I watched as Jesse’s brain exploded a little bit, and he just wandered off shaking his head, mumbling something about how he’d never buy me clothing again. 

But back to my trip to Target.  My favorite jeans are from Target, and they’re a size two.  They used to be big on me until I had Belle, and then they were the only jeans that fit anymore, so maybe they’re my favorite due to lack of options, but still.  I figured if I was buying the same brand of pants, I’d stick to a two and they would fit fine.  Only, when I saw these shorts, they were odd numbers, so I grabbed a size three.  I held them up and they looked about right to me, so I took them to the fitting room.  It wasn’t until I’d taken them off the hanger and was putting my first foot into them that I looked down and went, “Woah.  These look smaller from above.”  But I gamely put both feet in and pulled them up to my knees, where they came to a screeching halt. 

Deflated, I pulled them off and put my own pants back on.  Walking back with them past the little station where people monitor what you take into the changing room, I asked the lady standing there if she didn’t mind letting me scoot out to grab a bigger size.  She agreed, and I went back and resignedly pulled a size five off the rack.

Once back in my changing room, I pulled up the fives and felt a surge of relief when they slid up over my hips.  My relief turned to chagrin when I realized that the button was about three inches away from the buttonhole and no amount of cajoling could coax the two together. 

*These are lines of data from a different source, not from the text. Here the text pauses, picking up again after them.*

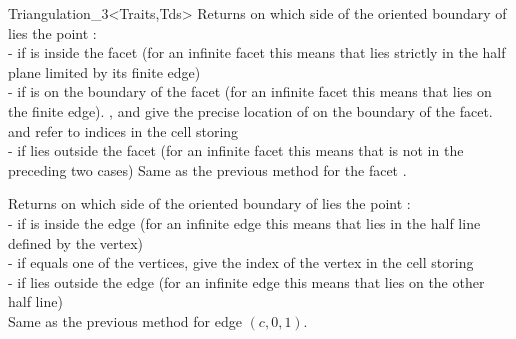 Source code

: \begin{ccClassTemplate}{Triangulation_3<Traits,Tds>}
{Returns on which side of the oriented boundary of  lies 
the point :\\
-  if  is inside the facet (for an
infinite facet this means that  lies strictly in the half plane
limited by its finite edge) \\
-  if  is on the boundary of the facet
(for an infinite facet this means that  lies on the finite
edge). ,  and  give the precise location of
 on the boundary of the facet.  and  refer to
indices in the cell  storing \\
-  if  lies outside the facet (for
an infinite facet this means that  is not in the preceding two
cases)
}
\ccGlue
{}
{Same as the previous method for the facet .}

{Returns on which side of the oriented boundary of  lies 
the point :\\
-  if  is inside the edge (for an
infinite edge this means that  lies in the half line defined by
the vertex)\\ 
-  if  equals one of the vertices,
 give the index of the vertex in the cell storing \\
-  if  lies outside the edge (for
an infinite edge this means that  lies on the other half line)\\ 
}
\ccGlue
{}
{Same as the previous method for edge $(c,0,1)$.}


\end{ccClassTemplate}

Cheeks aflame, I slithered back over to the lady at the station and asked if I could, once again, go back and get a different size.  I think I may have seen pity on her face when I muttered, “I was a little optimistic about my size.”

“Up or down, dear?”

“Up,” I sighed, “definitely up.”

I stalked back into my dressing room with a size seven and eyed it with trepidation.  A size seven is a perfectly nice size to be, but only if you’re expecting it when you roll out of bed in the morning.  There’s nothing quite like thinking you’re a three and being rudely disillusioned by a pair of capris to shake up your day.  If these didn’t fit and I had to go back and get a nine, I would just gracefully slink away.  Possibly to throw up my lunch.  I pulled up the sevens and held my breath.  They made it over my knees, always a good sign.  They slid up over my hips, another positive.  Wincing, eyes shut, still holding my breath, I pulled the zipper up slowly. 

Success!  The button met the button-hole!  My legs didn’t look like they’d been shoe-horned into the pants, and nothing too obscene was hanging over the top.  What a relief!  I smiled in triumph at the nice lady when I exited the dressing room.  She smiled back, probably relieved that I wasn’t going to commit hari-kari on her shift.  While on the way back through the women’s section, a pair of jeans caught my eye, so I grabbed a seven and tried them on.

They fell to my feet after buttoning them.   Bemused, bothered, and bewildered, I tried on subsequently smaller pairs until I went home with the size four.  Go figure.